The samples of pure triacylglycerols and triacylglycerols plus pure MAGs were heated to 80°C in a microwave oven. Using a capillary tube, a single drop of sample was mounted onto a glass slide. A cover slip was then placed over the fat droplet producing a thin film of fat. Slides, coverslips, and capillary tubes were previously heated to 80°C. Crystallisation was assessed using the following procedure: the samples were kept at 100°C for 15 min to erase the crystal memory[Citation20] and then cooled to 15°C (rate of 10°C/min) using a model PE-120 Linkam temperature controller (Surrey, England). The crystallisation images were captured every 2 s from 45°C (PPP) and 55°C (SSS) until complete crystallisation of the sample. The diameter of the crystals after complete crystallisation was determined for each sample using Image-Pro Plus version 7.0 software (Media Cybernetics, USA). The diameter of the crystals for each sample were determined after complete crystallisation using the software Image-Pro Plus version 7.0 (Media Cybernetics, USA).

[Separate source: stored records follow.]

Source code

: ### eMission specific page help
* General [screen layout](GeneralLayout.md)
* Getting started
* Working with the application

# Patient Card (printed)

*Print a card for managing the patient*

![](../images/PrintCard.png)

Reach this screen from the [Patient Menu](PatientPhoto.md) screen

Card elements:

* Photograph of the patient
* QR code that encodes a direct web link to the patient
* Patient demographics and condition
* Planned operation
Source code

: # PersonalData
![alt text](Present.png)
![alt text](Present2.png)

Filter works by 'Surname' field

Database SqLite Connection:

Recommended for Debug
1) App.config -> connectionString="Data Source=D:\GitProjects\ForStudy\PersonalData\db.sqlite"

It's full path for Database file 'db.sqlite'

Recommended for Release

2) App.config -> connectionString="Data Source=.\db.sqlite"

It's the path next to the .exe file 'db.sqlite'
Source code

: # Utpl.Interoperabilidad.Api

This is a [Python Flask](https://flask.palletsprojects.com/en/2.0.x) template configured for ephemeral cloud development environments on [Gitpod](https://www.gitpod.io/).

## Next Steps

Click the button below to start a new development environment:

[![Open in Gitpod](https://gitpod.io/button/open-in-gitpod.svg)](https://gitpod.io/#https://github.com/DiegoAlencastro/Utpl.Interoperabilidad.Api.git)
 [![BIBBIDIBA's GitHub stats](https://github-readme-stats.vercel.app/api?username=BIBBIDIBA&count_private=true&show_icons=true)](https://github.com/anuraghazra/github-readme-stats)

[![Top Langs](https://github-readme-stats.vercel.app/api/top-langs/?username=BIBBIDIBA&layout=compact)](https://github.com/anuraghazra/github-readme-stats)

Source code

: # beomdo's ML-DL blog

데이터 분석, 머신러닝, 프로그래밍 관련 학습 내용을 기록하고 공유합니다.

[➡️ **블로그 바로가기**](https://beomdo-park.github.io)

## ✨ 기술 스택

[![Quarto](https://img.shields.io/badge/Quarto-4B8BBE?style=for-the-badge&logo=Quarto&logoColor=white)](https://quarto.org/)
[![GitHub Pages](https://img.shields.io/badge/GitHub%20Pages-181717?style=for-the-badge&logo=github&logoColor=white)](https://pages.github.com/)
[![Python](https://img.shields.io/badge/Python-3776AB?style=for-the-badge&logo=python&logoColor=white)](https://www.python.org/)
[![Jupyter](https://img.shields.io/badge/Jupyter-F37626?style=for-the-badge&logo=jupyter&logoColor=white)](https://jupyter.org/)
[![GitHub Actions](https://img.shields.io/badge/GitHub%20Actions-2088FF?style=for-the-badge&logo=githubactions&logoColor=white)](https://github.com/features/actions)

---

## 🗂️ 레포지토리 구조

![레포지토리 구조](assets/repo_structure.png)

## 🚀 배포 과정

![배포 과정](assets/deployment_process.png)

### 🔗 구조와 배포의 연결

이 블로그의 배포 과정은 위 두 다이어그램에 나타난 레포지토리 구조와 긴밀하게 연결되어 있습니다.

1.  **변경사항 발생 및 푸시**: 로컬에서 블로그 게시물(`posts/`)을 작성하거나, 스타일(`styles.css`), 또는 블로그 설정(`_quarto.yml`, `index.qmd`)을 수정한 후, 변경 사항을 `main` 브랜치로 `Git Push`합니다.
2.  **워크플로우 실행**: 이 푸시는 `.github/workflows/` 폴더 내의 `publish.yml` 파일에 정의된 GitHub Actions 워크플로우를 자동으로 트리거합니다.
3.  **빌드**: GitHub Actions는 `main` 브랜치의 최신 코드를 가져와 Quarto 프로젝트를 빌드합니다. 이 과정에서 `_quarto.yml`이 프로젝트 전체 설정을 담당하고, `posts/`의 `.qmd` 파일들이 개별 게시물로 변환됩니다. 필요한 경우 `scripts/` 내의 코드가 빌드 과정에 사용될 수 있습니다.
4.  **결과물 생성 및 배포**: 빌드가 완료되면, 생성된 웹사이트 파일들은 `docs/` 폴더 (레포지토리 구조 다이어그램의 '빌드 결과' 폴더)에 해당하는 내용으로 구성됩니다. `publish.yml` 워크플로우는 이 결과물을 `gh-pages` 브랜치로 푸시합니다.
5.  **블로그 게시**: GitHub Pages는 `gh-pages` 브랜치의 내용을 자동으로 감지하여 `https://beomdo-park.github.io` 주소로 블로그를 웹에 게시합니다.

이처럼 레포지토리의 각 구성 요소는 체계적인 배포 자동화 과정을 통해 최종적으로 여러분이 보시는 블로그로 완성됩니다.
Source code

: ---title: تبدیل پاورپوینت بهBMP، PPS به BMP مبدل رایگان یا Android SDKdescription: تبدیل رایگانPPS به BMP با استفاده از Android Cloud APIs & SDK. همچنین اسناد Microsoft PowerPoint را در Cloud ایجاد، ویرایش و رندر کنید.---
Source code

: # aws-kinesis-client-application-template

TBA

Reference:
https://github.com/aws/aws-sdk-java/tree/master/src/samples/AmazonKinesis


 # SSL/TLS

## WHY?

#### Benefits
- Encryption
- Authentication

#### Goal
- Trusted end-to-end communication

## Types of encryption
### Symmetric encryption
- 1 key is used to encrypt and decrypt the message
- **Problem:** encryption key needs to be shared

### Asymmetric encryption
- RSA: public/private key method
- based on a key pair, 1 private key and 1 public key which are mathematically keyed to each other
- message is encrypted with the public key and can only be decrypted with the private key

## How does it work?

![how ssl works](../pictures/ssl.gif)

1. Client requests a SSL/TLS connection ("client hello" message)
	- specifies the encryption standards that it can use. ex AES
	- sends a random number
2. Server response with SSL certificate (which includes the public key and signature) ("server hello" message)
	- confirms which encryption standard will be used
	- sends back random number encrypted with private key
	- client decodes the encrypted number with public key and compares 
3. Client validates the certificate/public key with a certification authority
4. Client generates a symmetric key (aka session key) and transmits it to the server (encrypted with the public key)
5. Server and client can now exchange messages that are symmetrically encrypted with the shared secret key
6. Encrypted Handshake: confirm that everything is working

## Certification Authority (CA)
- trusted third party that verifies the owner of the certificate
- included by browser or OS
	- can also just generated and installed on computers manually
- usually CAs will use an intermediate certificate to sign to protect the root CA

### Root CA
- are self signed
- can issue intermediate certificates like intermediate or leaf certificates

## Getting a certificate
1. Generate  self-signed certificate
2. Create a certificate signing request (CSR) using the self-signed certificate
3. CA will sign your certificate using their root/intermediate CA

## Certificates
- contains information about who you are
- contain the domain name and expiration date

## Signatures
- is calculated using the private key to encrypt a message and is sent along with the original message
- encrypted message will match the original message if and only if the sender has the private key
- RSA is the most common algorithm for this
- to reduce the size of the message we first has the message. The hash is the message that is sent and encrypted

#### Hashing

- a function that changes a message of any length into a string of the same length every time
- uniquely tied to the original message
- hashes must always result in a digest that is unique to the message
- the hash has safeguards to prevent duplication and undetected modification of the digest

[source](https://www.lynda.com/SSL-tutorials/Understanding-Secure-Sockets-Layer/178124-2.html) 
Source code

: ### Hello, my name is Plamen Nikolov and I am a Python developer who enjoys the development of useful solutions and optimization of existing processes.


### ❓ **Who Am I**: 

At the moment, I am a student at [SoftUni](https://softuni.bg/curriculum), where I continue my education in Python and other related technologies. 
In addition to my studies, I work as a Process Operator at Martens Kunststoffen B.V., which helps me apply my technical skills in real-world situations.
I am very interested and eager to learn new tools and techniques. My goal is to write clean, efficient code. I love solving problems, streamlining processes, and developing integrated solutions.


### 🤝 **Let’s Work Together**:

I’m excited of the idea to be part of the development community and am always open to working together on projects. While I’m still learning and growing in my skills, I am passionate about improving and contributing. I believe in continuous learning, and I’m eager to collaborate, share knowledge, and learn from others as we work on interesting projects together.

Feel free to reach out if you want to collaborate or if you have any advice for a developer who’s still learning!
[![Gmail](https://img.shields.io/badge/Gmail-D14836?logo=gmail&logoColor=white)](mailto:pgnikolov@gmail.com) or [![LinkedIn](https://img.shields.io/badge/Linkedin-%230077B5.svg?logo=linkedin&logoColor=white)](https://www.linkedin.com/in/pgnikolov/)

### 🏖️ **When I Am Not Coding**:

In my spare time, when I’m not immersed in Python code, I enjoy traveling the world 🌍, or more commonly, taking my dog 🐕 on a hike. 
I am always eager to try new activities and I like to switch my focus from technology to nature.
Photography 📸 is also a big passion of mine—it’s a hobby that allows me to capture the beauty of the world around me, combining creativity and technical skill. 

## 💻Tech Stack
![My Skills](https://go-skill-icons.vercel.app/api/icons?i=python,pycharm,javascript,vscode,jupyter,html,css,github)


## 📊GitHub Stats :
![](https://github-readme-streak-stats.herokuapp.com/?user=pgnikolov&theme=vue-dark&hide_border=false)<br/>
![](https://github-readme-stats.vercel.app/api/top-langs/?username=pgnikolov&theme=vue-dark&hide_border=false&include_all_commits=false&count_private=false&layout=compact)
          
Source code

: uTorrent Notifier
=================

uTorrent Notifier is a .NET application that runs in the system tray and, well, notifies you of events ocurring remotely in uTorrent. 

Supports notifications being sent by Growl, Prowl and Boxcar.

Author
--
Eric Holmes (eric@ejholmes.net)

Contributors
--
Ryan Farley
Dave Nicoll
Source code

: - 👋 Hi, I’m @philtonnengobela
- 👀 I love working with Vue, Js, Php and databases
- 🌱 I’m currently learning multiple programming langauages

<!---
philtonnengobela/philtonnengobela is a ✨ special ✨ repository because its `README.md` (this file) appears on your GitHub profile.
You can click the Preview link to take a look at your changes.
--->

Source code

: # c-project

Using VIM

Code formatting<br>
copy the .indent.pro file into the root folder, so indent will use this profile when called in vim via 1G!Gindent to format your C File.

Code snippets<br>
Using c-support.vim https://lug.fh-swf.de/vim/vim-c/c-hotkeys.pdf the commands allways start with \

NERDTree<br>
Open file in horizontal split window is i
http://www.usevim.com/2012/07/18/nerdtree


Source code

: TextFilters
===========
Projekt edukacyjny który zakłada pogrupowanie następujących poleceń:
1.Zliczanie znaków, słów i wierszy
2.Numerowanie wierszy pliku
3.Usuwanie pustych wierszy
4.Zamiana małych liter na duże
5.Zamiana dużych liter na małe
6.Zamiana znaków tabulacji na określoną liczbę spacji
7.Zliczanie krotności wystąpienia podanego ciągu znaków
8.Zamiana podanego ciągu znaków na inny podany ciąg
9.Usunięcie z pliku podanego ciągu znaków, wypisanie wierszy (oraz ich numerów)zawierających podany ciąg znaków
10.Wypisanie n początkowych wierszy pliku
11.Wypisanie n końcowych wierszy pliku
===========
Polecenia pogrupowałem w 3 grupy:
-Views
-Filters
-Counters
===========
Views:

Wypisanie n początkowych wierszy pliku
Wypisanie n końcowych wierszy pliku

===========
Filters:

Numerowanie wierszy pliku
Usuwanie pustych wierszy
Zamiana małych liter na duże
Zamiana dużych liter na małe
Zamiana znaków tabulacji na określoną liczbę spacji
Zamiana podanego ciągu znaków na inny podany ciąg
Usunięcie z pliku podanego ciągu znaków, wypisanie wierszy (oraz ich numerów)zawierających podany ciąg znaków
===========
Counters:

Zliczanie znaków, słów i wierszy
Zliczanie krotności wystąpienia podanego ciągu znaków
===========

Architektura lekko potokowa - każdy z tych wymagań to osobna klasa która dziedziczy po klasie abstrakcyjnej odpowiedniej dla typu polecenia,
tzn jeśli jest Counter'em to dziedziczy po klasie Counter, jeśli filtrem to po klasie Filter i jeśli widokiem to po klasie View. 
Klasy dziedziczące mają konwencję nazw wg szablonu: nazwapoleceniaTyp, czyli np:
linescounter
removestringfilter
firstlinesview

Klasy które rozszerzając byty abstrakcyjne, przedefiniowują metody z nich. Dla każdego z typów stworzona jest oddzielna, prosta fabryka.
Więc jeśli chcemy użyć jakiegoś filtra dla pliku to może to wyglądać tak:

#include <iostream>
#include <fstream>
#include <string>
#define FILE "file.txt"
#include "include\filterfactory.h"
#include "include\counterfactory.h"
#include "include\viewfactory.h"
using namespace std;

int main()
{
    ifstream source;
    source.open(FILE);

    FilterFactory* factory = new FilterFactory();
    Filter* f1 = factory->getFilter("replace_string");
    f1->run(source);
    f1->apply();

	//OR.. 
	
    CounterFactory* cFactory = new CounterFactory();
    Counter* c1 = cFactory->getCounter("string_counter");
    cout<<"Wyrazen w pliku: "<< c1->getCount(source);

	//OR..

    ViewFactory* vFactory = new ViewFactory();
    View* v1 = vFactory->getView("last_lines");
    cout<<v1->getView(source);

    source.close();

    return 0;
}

All pictures captured during the crystallization process were used to calculated crystallised area. And from these data, curves of crystallisation were plotted. For each curve were determined, onset temperature (first point with an increment in the area that correspond to the first crystal formed) end temperature (first point in the plateau of the curve).
Results and discussion
Crystallisation profiles by DSC
The addition of MAGs (L, P, and O) accelerated the crystallisation process of OOO at all proportions tested (). This effect can be explained by the high melting points of the MAGs L, P, and O of 61, 74, and 34ºC, respectively.[Citation21,Citation22] Acceleration was greatest at 3% (w/w) MAG addition, with this behaviour representing the optimum interaction between MAG and TAG among the different proportions analysed (1, 3, and 5% w/w). The effect on crystallisation of the addition of 5% (w/w) MAGs L and O was weaker than for both 1 and 3% (w/w).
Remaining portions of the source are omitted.